Alta., Sask. can ride out oil price fall: report
Alberta and Saskatchewan both have the financial reserves and minimal debt necessary to have their credit quality ride through a prolonged decline in oil prices, says Moody’s Investors Service in a recent report.
Both provinces carry Moody’s highest Aaa rating, and have stable outlooks, the Toronto-based credit rating agency said in a press release Wednesday.
“While both provinces have financial assets that far exceed the average for the Canadian provinces, Alberta’s financial assets, at more than three times the amount of its debt and covering 75 per cent of annual consolidated expenditures, provide a substantial buffer should there be a protracted decline in oil prices,” Moody’s assistant vice-president and analyst Kathrin Heitmann said in the release.
The report, entitled Alberta and Saskatchewan: Peer Comparison, says Alberta has accumulated more financial assets than has Saskatchewan, which has financial assets equal to 59 per cent of debt and 20 per cent of spending, as of March 2014.

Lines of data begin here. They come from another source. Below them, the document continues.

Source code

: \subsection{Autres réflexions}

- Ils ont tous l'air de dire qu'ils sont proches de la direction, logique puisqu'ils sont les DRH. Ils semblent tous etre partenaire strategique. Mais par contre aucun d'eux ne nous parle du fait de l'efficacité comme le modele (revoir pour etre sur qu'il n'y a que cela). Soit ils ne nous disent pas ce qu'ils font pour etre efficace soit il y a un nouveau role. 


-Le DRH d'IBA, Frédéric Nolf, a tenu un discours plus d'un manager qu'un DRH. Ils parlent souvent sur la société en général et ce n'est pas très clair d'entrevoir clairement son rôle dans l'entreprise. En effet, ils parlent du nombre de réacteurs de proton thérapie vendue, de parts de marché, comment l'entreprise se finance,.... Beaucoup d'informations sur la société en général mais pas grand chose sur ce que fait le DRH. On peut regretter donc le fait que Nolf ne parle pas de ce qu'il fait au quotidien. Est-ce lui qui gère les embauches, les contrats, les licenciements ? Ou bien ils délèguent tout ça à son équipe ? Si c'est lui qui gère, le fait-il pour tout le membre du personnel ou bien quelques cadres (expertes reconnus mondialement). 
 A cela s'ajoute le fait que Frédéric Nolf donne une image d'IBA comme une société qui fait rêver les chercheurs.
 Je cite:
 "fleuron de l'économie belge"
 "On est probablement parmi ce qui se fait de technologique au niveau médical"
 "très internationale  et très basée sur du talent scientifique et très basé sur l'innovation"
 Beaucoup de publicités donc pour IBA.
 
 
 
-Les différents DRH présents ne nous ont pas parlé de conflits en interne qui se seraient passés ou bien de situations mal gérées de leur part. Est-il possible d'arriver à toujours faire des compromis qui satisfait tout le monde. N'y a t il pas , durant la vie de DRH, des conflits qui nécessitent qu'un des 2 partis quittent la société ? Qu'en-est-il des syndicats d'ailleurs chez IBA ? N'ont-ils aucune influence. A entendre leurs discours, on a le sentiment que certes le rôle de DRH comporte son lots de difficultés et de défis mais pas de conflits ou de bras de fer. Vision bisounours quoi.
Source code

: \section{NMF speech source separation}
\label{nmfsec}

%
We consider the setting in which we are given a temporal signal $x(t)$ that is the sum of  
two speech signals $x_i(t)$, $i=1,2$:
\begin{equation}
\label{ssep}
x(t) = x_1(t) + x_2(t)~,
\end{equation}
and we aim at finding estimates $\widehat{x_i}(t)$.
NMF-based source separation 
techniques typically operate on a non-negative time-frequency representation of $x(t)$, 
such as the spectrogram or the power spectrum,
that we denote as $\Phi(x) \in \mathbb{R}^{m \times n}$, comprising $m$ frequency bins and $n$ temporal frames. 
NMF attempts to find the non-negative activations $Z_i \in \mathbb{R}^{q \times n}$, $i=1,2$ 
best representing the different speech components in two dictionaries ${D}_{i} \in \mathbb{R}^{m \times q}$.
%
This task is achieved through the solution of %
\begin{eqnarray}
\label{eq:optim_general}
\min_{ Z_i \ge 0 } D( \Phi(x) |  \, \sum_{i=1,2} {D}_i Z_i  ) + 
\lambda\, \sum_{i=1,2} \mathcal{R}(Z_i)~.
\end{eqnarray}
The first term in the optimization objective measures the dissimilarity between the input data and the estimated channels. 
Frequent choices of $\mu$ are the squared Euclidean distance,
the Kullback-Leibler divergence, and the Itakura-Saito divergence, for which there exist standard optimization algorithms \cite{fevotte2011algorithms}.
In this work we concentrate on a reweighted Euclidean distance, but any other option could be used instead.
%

However, Moody’s Alberta’s debt burden could overtake Saskatchewan’s in the next few years, as planned increases of infrastructure spending over the next two years doubles the debt load of the province from the current 24 per cent of consolidated annual revenues to nearly 50 per cent. Moody’s expects Saskatchewan’s debt to remain at 30 to 40 per cent of annual revenues.
Because of contingency accounts, low debt levels and prudent budgetary practices, Moody’s views Alberta and Saskatchewan to be in a strong position to withstand future fiscal pressure stemming from depressed oil prices, the release said.
“Prioritizing and accommodating increased spending needs as the population grows, while preserving a healthy level of financial assets will however, be a key challenge for both provinces going forward,’’ Moody’s added.